WHAT IS REQUIRED —
A line below contains "methods for updating", and a later one contains "## Getting Started". Repeat both, with every line between them, exactly.

Stored records —
--- START ---

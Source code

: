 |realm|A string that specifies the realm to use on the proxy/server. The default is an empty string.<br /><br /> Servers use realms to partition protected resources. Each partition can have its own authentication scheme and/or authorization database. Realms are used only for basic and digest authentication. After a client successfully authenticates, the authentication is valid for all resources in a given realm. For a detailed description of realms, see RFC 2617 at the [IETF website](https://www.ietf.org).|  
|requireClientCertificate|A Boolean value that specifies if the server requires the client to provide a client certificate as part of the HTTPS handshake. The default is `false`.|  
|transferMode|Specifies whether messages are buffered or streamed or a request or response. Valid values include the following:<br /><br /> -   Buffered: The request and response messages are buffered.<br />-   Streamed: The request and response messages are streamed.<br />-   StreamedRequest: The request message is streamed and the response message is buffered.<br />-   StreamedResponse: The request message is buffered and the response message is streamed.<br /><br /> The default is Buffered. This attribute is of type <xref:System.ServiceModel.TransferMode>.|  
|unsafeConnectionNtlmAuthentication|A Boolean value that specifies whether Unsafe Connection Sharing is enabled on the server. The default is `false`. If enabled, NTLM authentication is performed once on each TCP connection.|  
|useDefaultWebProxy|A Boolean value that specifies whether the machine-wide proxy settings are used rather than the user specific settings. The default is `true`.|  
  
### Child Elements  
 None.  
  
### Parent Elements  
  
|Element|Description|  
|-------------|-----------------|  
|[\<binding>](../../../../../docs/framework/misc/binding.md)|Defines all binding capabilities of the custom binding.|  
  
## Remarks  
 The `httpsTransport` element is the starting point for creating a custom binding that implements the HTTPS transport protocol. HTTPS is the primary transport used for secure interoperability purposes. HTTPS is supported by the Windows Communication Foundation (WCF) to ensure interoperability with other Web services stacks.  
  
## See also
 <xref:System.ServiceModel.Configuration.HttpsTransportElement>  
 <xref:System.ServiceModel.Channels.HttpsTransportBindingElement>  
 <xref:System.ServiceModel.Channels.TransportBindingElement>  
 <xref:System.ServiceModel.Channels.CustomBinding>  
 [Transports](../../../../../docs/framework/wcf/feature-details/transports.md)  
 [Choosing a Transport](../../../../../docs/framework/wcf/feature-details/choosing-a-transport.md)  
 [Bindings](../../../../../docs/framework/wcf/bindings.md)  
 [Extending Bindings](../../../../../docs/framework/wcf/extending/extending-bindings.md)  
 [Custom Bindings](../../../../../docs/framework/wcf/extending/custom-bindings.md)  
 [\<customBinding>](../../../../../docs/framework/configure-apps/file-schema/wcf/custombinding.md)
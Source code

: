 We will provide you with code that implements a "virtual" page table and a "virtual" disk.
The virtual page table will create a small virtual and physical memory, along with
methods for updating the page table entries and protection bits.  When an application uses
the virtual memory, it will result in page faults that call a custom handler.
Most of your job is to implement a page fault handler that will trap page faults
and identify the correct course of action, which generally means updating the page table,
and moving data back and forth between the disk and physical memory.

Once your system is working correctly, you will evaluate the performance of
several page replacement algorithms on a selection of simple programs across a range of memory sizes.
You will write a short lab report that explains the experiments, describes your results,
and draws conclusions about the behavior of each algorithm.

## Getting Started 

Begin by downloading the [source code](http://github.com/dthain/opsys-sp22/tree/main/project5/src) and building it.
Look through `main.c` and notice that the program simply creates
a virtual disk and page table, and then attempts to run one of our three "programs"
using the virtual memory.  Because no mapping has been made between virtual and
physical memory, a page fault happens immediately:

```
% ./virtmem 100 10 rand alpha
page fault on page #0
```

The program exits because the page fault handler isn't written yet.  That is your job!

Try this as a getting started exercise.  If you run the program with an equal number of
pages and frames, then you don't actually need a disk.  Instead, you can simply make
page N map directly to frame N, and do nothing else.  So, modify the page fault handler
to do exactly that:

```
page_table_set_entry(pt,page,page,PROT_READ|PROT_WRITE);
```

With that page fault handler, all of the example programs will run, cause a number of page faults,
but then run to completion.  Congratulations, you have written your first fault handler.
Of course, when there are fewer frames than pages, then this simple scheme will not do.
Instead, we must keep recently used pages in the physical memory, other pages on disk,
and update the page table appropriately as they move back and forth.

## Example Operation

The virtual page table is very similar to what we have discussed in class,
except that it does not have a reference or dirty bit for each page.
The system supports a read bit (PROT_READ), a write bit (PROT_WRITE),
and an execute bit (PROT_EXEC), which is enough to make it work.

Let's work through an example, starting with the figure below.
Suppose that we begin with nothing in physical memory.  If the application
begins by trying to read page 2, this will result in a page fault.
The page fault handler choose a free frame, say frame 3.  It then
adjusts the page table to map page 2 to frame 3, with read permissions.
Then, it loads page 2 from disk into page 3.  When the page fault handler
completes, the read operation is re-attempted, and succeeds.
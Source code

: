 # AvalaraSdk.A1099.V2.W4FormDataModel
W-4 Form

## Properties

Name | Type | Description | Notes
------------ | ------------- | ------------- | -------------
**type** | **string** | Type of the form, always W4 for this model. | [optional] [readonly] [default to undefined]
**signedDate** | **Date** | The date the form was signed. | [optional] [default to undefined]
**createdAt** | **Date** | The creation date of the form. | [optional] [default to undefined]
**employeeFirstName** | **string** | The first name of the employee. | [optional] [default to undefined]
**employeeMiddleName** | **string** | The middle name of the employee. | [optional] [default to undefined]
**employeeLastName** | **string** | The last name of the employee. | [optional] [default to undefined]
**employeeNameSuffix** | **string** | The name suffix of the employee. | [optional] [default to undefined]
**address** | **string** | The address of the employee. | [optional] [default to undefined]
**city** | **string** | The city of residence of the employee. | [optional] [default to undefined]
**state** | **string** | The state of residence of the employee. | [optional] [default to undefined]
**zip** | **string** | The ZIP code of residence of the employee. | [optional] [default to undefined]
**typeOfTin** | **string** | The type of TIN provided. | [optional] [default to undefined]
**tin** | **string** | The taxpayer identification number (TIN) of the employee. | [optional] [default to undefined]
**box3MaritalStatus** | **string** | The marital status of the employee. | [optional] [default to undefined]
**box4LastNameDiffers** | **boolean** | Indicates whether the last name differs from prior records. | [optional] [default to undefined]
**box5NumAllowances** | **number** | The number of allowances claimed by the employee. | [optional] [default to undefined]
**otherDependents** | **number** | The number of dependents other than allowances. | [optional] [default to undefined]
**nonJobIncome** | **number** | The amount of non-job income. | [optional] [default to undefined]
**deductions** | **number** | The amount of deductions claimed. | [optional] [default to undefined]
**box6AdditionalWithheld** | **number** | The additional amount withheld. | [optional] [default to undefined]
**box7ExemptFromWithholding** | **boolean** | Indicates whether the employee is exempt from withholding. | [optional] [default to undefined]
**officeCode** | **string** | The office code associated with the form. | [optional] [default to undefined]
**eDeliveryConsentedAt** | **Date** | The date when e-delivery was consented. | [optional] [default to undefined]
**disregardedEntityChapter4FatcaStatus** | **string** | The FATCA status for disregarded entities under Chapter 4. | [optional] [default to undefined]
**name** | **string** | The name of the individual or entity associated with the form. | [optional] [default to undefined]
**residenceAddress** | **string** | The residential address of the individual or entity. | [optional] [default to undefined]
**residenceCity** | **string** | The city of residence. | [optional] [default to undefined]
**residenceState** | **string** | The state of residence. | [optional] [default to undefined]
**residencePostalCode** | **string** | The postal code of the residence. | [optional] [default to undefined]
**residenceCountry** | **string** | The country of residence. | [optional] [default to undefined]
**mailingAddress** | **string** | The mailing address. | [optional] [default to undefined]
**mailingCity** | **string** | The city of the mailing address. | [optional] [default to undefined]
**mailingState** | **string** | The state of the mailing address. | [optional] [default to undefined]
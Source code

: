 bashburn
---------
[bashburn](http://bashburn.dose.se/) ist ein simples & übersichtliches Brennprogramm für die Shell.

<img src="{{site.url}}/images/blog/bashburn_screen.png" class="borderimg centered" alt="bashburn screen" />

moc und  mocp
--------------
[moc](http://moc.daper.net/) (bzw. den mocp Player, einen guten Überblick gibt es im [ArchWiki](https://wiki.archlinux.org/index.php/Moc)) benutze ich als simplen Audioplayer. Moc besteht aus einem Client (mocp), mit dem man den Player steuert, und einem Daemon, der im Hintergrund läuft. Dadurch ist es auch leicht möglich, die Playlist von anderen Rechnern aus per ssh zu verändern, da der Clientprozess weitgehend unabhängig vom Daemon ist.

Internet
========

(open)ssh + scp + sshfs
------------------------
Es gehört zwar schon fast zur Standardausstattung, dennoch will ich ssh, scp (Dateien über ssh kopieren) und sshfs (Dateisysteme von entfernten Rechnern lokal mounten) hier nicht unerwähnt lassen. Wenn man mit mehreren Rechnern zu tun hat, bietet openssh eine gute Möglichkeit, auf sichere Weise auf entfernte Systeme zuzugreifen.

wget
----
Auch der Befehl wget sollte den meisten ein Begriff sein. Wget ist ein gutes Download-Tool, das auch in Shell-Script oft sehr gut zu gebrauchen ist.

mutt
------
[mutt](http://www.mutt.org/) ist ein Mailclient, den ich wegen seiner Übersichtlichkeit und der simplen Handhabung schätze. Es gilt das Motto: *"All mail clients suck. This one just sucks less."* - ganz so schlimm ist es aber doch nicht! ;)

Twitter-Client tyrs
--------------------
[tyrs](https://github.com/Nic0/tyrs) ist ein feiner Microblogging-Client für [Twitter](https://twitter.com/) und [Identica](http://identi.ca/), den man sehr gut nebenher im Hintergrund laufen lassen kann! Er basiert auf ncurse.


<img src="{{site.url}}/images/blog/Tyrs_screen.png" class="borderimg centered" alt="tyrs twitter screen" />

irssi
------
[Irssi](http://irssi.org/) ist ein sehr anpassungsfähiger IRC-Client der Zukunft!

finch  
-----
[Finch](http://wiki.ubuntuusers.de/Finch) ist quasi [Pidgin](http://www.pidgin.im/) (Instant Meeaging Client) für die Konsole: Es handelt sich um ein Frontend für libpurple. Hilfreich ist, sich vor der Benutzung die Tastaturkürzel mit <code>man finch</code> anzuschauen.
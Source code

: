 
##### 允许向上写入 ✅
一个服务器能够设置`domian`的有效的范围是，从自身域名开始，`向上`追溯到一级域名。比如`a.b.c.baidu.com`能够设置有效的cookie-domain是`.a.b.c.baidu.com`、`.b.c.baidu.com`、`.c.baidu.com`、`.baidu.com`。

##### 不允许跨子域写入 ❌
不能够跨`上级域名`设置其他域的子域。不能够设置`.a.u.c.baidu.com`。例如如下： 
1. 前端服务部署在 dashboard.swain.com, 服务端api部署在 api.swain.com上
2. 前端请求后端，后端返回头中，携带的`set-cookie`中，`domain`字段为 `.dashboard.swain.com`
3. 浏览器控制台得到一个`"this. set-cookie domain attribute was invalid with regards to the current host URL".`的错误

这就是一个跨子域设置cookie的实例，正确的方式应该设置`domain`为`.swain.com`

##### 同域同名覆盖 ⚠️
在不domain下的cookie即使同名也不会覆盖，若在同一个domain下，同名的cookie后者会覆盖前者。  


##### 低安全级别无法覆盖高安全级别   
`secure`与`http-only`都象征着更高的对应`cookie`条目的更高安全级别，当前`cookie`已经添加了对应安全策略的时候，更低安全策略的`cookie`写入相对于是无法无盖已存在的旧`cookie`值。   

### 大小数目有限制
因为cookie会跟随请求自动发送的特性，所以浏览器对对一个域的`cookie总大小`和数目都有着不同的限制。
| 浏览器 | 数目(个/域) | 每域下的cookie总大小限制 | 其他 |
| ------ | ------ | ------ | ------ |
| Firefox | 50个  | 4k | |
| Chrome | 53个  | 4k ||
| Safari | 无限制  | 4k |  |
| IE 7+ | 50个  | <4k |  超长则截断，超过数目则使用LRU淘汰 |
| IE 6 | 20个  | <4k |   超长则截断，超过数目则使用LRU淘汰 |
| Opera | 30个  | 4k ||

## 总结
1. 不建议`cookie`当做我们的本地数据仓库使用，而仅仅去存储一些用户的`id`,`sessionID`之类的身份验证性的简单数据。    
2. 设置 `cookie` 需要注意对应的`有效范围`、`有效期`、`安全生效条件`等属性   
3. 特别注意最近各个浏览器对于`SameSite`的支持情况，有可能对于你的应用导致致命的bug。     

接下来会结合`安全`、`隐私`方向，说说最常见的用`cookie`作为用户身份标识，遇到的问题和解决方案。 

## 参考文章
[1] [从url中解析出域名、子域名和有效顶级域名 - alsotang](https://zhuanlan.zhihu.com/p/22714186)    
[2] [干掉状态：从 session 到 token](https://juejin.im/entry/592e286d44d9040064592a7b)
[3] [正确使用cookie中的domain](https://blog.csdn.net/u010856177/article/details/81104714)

--- END ---

OUTPUT OF THE TASK —
methods for updating the page table entries and protection bits.  When an application uses
the virtual memory, it will result in page faults that call a custom handler.
Most of your job is to implement a page fault handler that will trap page faults
and identify the correct course of action, which generally means updating the page table,
and moving data back and forth between the disk and physical memory.

Once your system is working correctly, you will evaluate the performance of
several page replacement algorithms on a selection of simple programs across a range of memory sizes.
You will write a short lab report that explains the experiments, describes your results,
and draws conclusions about the behavior of each algorithm.

## Getting Started 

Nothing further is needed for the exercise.